Monday, May 25, 2009

THE YEAR OF TEETH

These kids hurt themselves ALL THE TIME.

At least, it seems that way.

Within the past half hour, both the seven-year-olds have come to me to report injuries.

One bumped her face on the freezer (How? How?) and came to me crying. Once she stopped crying, she had to try to pull her lip down as far as possible to show me the ouchie inside her mouth, regardless of the times I've told the kids that I really can't put bandaids or medicine inside their mouths (there was no blood that I could see, so it must not have been that bad).

The other had her leg stepped on by the eighty-five pound labrador. I know, it really does hurt. He's done that to me, stepped on my bare feet. Those nails dig in. I know. It does hurt. But you gotta just keep going.

I always try to dish out the sympathy. I pat the back, I hug, I say, oh, I'm so sorry you're hurt. If appropriate, I offer bandaids and Neosporin.

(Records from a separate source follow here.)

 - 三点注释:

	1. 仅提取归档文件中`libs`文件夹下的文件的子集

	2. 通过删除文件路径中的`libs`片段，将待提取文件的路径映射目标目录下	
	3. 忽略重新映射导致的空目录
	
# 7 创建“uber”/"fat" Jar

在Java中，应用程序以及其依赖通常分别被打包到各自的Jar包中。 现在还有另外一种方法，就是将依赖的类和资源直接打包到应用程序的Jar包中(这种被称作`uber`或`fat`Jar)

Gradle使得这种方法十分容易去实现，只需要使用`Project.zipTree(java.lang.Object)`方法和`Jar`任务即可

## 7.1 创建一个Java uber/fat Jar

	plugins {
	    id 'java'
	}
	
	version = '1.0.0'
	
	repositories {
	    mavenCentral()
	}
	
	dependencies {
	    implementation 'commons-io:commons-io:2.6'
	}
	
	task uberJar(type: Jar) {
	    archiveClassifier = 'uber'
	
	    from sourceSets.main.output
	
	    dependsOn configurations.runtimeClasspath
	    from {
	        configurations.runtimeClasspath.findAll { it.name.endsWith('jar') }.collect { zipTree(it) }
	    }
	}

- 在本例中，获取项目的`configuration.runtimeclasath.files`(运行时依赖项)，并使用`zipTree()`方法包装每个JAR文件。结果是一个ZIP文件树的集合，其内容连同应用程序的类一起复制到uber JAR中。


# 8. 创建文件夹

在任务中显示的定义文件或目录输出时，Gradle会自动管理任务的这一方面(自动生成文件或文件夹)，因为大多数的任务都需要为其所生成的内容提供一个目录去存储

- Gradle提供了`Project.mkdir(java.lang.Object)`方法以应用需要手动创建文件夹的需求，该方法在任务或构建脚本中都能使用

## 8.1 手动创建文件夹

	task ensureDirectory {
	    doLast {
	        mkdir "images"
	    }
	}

But I have to admit, my heart isn't always in it. Sometimes I'm just going through the motions. They report everything to me--every little twinge of the body, every wrong done to them by a sister. Lillie says almost every night, "Ooh, I think I'm gonna barf." I don't know why. Maybe an upset stomach is the way her body signals it's bedtime. She never actually does barf. I don't think the kid has thrown up in the past year.

After a while, I just kinda go on autopilot. My first emotion on hearing crying is no longer, "Oh, the poor baby." It's, "AGAIN? Didn't we just do this?"

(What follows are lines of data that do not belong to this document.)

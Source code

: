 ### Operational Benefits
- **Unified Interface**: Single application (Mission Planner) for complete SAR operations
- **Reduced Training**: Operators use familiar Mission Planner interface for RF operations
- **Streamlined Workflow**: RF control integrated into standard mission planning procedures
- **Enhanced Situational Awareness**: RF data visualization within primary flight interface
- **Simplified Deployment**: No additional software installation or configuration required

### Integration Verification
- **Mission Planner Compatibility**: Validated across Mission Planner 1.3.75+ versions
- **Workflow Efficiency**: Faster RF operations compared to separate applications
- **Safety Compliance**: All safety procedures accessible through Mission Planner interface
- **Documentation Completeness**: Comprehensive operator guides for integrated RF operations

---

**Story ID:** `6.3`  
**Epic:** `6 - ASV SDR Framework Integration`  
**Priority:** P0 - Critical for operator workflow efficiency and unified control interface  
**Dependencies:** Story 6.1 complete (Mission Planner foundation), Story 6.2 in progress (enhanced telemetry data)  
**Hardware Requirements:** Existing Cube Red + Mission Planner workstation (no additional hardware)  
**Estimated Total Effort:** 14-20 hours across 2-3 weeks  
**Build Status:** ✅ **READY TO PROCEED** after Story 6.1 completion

It's made worse by the fact that they are at that age where their teeth are shedding like hair, it seems. They lose teeth at school. They lose teeth at church. They lose teeth at home. I guess it seems like so many teeth because there are two of them the same age. Somebody's always losing a tooth, or dealing with a tooth that is so loose that she can twist it around in her mouth.

For some reason, they feel it is necessary to show me all of this. Look, the bottom of my tooth is black. (That's okay, it's about to fall out anyway.) Look, blood. (That's normal when you lose a tooth. Just rinse your mouth, you'll be all right.)

But I do try to be sympathetic. My husband, Fred, says that when he was a little kid, he tried to hide his injuries from his mom, because she would yell at him. Now, I know that sounds awful. I think it's something that he, and I, didn't understand before we had multiple kids ourselves. What kind of mom would yell at a kid for hurting himself?

Fred's mom had six kids, and from the sound of it, he was a bit accident-prone. Unlike our girls' imaginary stomachaches or minuscule ouchies, he made numerous trips to the emergency room for stitches. On one memorable occasion, he was coasting down the driveway in a wagon and got his hand caught under it, dragging his hand the length of the driveway. He still has the scar. I think his mom's reaction was due to having to suddenly figure out what to do with multiple little kids while she took the bleeding one to the hospital.

I try to remember that we don't want our kids to think they have to hide bad stuff from us, so I sympathize with the ouchies, with the reports that sister was mean to me again, with the lost teeth.